How do I extend my COBRA benefits?

Asked by: Torrance Ratke PhD  |  Last update: October 18, 2025
Score: 4.8/5 (58 votes)

COBRA allows extended coverage for qualified beneficiaries who experience second qualifying events within the 18-month continuation period. Approval for Social Security disability (29 months). Death of the former employee. Divorce from former employee.

Is there any way to extend COBRA coverage?

Consumers may also extend COBRA continuation coverage longer than the initial 18-month period with a second qualifying event—e.g., divorce or legal separation, death of the covered employee, Medicare entitlement of the covered employee (in certain circumstances), or loss of dependent child status —up to an additional ...

What happens when my COBRA expires?

When Federal COBRA ends, eligible employees can buy 18 months additional health coverage under Cal-COBRA. All qualified beneficiaries are generally eligible for continuation coverage for 36 months after the date the qualified beneficiary's benefits would otherwise have terminated.

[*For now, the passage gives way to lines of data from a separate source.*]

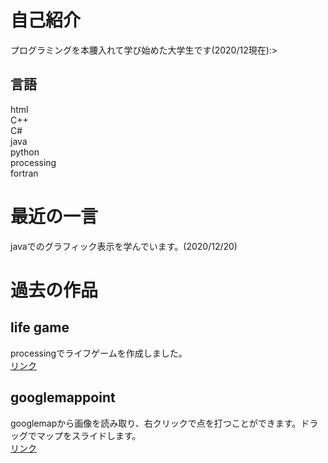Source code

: # 自己紹介
プログラミングを本腰入れて学び始めた大学生です(2020/12現在):><br>
## 言語
html<br>
C++<br>
C#<br>
java<br>
python<br>
processing<br>
fortran<br>
# 最近の一言
javaでのグラフィック表示を学んでいます。(2020/12/20)
# 過去の作品
## life game
processingでライフゲームを作成しました。<br>
[リンク](https://github.com/114batteries/114batteries.github.io/tree/main/history/lifeGame)
## googlemappoint
googlemapから画像を読み取り、右クリックで点を打つことができます。ドラッグでマップをスライドします。<br>
[リンク](https://github.com/114batteries/114batteries.github.io/tree/main/history/googlemappoint)

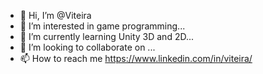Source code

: - 👋 Hi, I’m @Viteira
- 👀 I’m interested in game programming...
- 🌱 I’m currently learning Unity 3D and 2D...
- 💞️ I’m looking to collaborate on ...
- 📫 How to reach me https://www.linkedin.com/in/viteira/

<!---
Viteira/Viteira is a ✨ special ✨ repository because its `README.md` (this file) appears on your GitHub profile.
You can click the Preview link to take a look at your changes.
--->
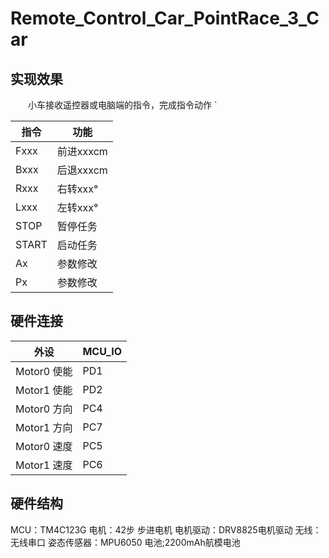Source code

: # Remote_Control_Car_PointRace_3_Car
## 实现效果
&emsp;&emsp;小车接收遥控器或电脑端的指令，完成指令动作
`

指令|功能
---|---
Fxxx|前进xxxcm
Bxxx|后退xxxcm
Rxxx|右转xxx°
Lxxx|左转xxx°
STOP|暂停任务
START|启动任务
Ax|参数修改
Px|参数修改
## 硬件连接
外设|MCU_IO
---|---
Motor0 使能|PD1
Motor1 使能|PD2
Motor0 方向|PC4
Motor1 方向|PC7
Motor0 速度|PC5
Motor1 速度|PC6
## 硬件结构
MCU：TM4C123G
电机：42步 步进电机
电机驱动：DRV8825电机驱动
无线：无线串口
姿态传感器：MPU6050
电池;2200mAh航模电池
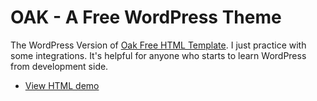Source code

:# OAK - A Free WordPress Theme

The WordPress Version of [Oak Free HTML Template](https://freebiesbug.com/code-stuff/oak-html-portfolio-template/). I just practice with some integrations. It's helpful for anyone who starts to learn WordPress from development side.

- [View HTML demo](http://oak.elitefingers.com/html/)
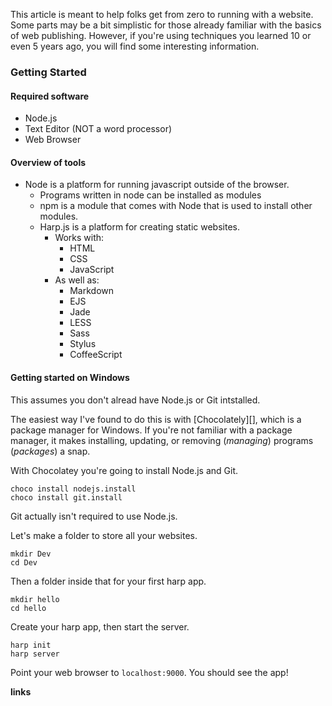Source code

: This article is meant to help folks get from zero to running with a website.
Some parts may be a bit simplistic for those already familiar with the basics 
of web publishing. However, if you're using techniques you learned 10 or even 5
years ago, you will find some interesting information.

### Getting Started

#### Required software

* Node.js
* Text Editor (NOT a word processor)
* Web Browser

#### Overview of tools

* Node is a platform for running javascript outside of the browser.
    * Programs written in node can be installed as modules
    * npm is a module that comes with Node that is used to install other
      modules.
    * Harp.js is a platform for creating static websites.
        * Works with:
            * HTML
            * CSS
            * JavaScript
        * As well as:
            * Markdown
            * EJS
            * Jade
            * LESS
            * Sass
            * Stylus
            * CoffeeScript

#### Getting started on Windows

This assumes you don't alread have Node.js or Git intstalled.

The easiest way I've found to do this is with [Chocolately][], which is a
package manager for Windows. If you're not familiar with a package manager, it
makes installing, updating, or removing (*managing*) programs (*packages*) a
snap.

With Chocolatey you're going to install Node.js and Git. 

    choco install nodejs.install
    choco install git.install

Git actually isn't required to use Node.js.

Let's make a folder to store all your websites.

    mkdir Dev
    cd Dev

Then a folder inside that for your first harp app.

    mkdir hello
    cd hello

Create your harp app, then start the server.

    harp init
    harp server

Point your web browser to `localhost:9000`. You should see the app!

**links**

[Notepad++]: https://notepad-plus-plus.org/
[Atom]: https://atom.io/
[Sublime]: http://www.sublimetext.com/

[Forge]: https://getforge.com/
[Start Bootstrap]: http://startbootstrap.com/
[Mozilla Tools]: https://teach.mozilla.org/tools/

[Try Git]: https://www.codeschool.com/courses/try-git
[Custom Domain]: https://help.github.com/articles/setting-up-a-custom-domain-with-github-pages/
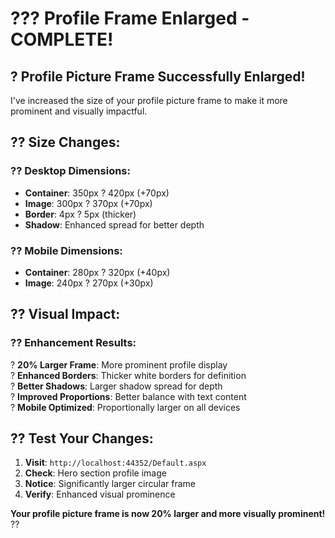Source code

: # ??? Profile Frame Enlarged - COMPLETE!

## ? **Profile Picture Frame Successfully Enlarged!**

I've increased the size of your profile picture frame to make it more prominent and visually impactful.

## ?? **Size Changes:**

### **?? Desktop Dimensions:**
- **Container**: 350px ? 420px (+70px)
- **Image**: 300px ? 370px (+70px)
- **Border**: 4px ? 5px (thicker)
- **Shadow**: Enhanced spread for better depth

### **?? Mobile Dimensions:**
- **Container**: 280px ? 320px (+40px)
- **Image**: 240px ? 270px (+30px)

## ?? **Visual Impact:**

### **?? Enhancement Results:**
? **20% Larger Frame**: More prominent profile display  
? **Enhanced Borders**: Thicker white borders for definition  
? **Better Shadows**: Larger shadow spread for depth  
? **Improved Proportions**: Better balance with text content  
? **Mobile Optimized**: Proportionally larger on all devices  

## ?? **Test Your Changes:**

1. **Visit**: `http://localhost:44352/Default.aspx`
2. **Check**: Hero section profile image
3. **Notice**: Significantly larger circular frame
4. **Verify**: Enhanced visual prominence

**Your profile picture frame is now 20% larger and more visually prominent!** ??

Can COBRA be extended beyond 18 months due to disability?

In certain circumstances, if a disabled individual and non-disabled family members are qualified beneficiaries, they are eligible for up to an 11-month extension of COBRA continuation coverage, for a total of 29 months.

How long can you stay on COBRA after leaving a job?

While COBRA is temporary, in most circumstances, you can stay on COBRA for 18 to 36 months.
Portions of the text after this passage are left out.